ECE2016 Eposter Presentations Diabetes complications (55 abstracts)
Clinic of Endocrinology, Belgrade, Serbia.
Introduction: It is common that patients with diabetes have a dominant parasympathetic dysfunction.
Aim: Assessing the function of the autonomic nervous system in diabetic subjects.

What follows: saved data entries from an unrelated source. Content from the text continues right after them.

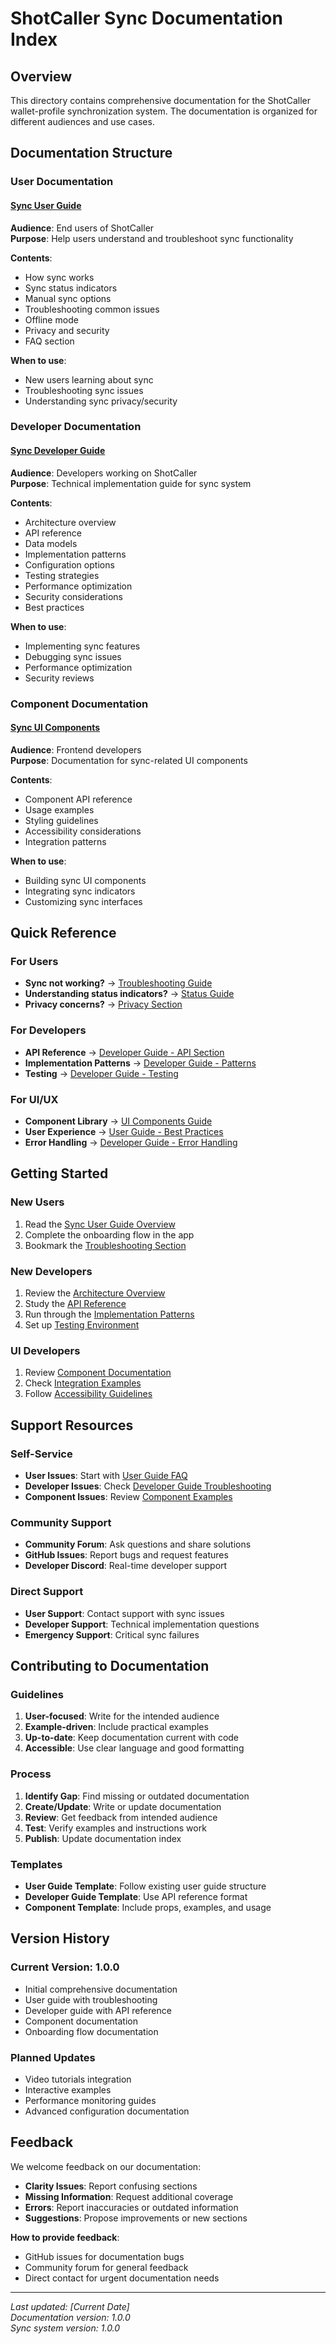 # ShotCaller Sync Documentation Index

## Overview

This directory contains comprehensive documentation for the ShotCaller wallet-profile synchronization system. The documentation is organized for different audiences and use cases.

## Documentation Structure

### User Documentation

#### [Sync User Guide](./sync-user-guide.md)
**Audience**: End users of ShotCaller  
**Purpose**: Help users understand and troubleshoot sync functionality

**Contents**:
- How sync works
- Sync status indicators
- Manual sync options
- Troubleshooting common issues
- Offline mode
- Privacy and security
- FAQ section

**When to use**: 
- New users learning about sync
- Troubleshooting sync issues
- Understanding sync privacy/security

### Developer Documentation

#### [Sync Developer Guide](./sync-developer-guide.md)
**Audience**: Developers working on ShotCaller  
**Purpose**: Technical implementation guide for sync system

**Contents**:
- Architecture overview
- API reference
- Data models
- Implementation patterns
- Configuration options
- Testing strategies
- Performance optimization
- Security considerations
- Best practices

**When to use**:
- Implementing sync features
- Debugging sync issues
- Performance optimization
- Security reviews

### Component Documentation

#### [Sync UI Components](./sync-ui-components.md)
**Audience**: Frontend developers  
**Purpose**: Documentation for sync-related UI components

**Contents**:
- Component API reference
- Usage examples
- Styling guidelines
- Accessibility considerations
- Integration patterns

**When to use**:
- Building sync UI components
- Integrating sync indicators
- Customizing sync interfaces

## Quick Reference

### For Users
- **Sync not working?** → [Troubleshooting Guide](./sync-user-guide.md#troubleshooting-common-issues)
- **Understanding status indicators?** → [Status Guide](./sync-user-guide.md#sync-status-indicators)
- **Privacy concerns?** → [Privacy Section](./sync-user-guide.md#privacy-and-security)

### For Developers
- **API Reference** → [Developer Guide - API Section](./sync-developer-guide.md#api-reference)
- **Implementation Patterns** → [Developer Guide - Patterns](./sync-developer-guide.md#implementation-patterns)
- **Testing** → [Developer Guide - Testing](./sync-developer-guide.md#testing)

### For UI/UX
- **Component Library** → [UI Components Guide](./sync-ui-components.md)
- **User Experience** → [User Guide - Best Practices](./sync-user-guide.md#best-practices)
- **Error Handling** → [Developer Guide - Error Handling](./sync-developer-guide.md#error-handling)

## Getting Started

### New Users
1. Read the [Sync User Guide Overview](./sync-user-guide.md#overview)
2. Complete the onboarding flow in the app
3. Bookmark the [Troubleshooting Section](./sync-user-guide.md#troubleshooting-common-issues)

### New Developers
1. Review the [Architecture Overview](./sync-developer-guide.md#architecture-overview)
2. Study the [API Reference](./sync-developer-guide.md#api-reference)
3. Run through the [Implementation Patterns](./sync-developer-guide.md#implementation-patterns)
4. Set up [Testing Environment](./sync-developer-guide.md#testing)

### UI Developers
1. Review [Component Documentation](./sync-ui-components.md)
2. Check [Integration Examples](./sync-developer-guide.md#component-integration)
3. Follow [Accessibility Guidelines](./sync-ui-components.md#accessibility)

## Support Resources

### Self-Service
- **User Issues**: Start with [User Guide FAQ](./sync-user-guide.md#frequently-asked-questions)
- **Developer Issues**: Check [Developer Guide Troubleshooting](./sync-developer-guide.md#troubleshooting)
- **Component Issues**: Review [Component Examples](./sync-ui-components.md#examples)

### Community Support
- **Community Forum**: Ask questions and share solutions
- **GitHub Issues**: Report bugs and request features
- **Developer Discord**: Real-time developer support

### Direct Support
- **User Support**: Contact support with sync issues
- **Developer Support**: Technical implementation questions
- **Emergency Support**: Critical sync failures

## Contributing to Documentation

### Guidelines
1. **User-focused**: Write for the intended audience
2. **Example-driven**: Include practical examples
3. **Up-to-date**: Keep documentation current with code
4. **Accessible**: Use clear language and good formatting

### Process
1. **Identify Gap**: Find missing or outdated documentation
2. **Create/Update**: Write or update documentation
3. **Review**: Get feedback from intended audience
4. **Test**: Verify examples and instructions work
5. **Publish**: Update documentation index

### Templates
- **User Guide Template**: Follow existing user guide structure
- **Developer Guide Template**: Use API reference format
- **Component Template**: Include props, examples, and usage

## Version History

### Current Version: 1.0.0
- Initial comprehensive documentation
- User guide with troubleshooting
- Developer guide with API reference
- Component documentation
- Onboarding flow documentation

### Planned Updates
- Video tutorials integration
- Interactive examples
- Performance monitoring guides
- Advanced configuration documentation

## Feedback

We welcome feedback on our documentation:

- **Clarity Issues**: Report confusing sections
- **Missing Information**: Request additional coverage
- **Errors**: Report inaccuracies or outdated information
- **Suggestions**: Propose improvements or new sections

**How to provide feedback**:
- GitHub issues for documentation bugs
- Community forum for general feedback
- Direct contact for urgent documentation needs

---

*Last updated: [Current Date]*  
*Documentation version: 1.0.0*  
*Sync system version: 1.0.0*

Methodology: Task force monitor was used for testing at rest and passive orthostasis evaluating baroreceptor sensitivity (BRS), spectrum variability of RR-interval of high frequencies HF RRI which is linked to the parasympathetic, low frequency variability of diastolic blood pressure interval LF-DBP, partly linked to effects of sympathicus, LF HF RRI sympathovagal balance of RR interval. In the first group were 20 subjects with type 1 diabetes, age X 37 years, of which 12 men and eight women. The second group contained 25 subjects with type 2 diabetes, age X 62 years of which 18 men and seven women.
Results: In groups with type 1 diabetes LF HF at rest X 1.745 S.D. 0.91; LF HF orthostasis X 3.08 S.D. 2.65; LF DBP at rest X 44.79 S.D. 16:52; LF DBP orthostasis X 51.91 S.D. 11:41; HF RRI at rest X 36.01 S.D. 14.65; HF RRI orthostasis X 25.98 S.D. 8.2; BRS at rest X 10.1 S.D. 6.18. In the group with type 2 diabetes LF HF at rest X 4.01 S.D. 7.02; LF HF orthostasis X 4.7 S.D. 8.9; LF DBP at rest X 37.17 S.D. 14.85; LF DBP orthostasis X 37.32 S.D. 10.89; HF RRI at rest X 43.51; S.D. 17:48; HF RRI orthostasis X 43.51 S.D. 23:30; BRS at rest X 9.78 S.D. 6.50. Correlation between the groups showed highly significant difference for LF DBP in orthostasis (P<0.00067).
Conclusion: Significantly lower values of LF DBP were registered in the group with type 2 diabetes, which represents the failure of sympathetic in orthostasis. Analyses revealed sympathetic dysfunction in patients with type 2 diabetes but not in subjects with type 1 diabetes.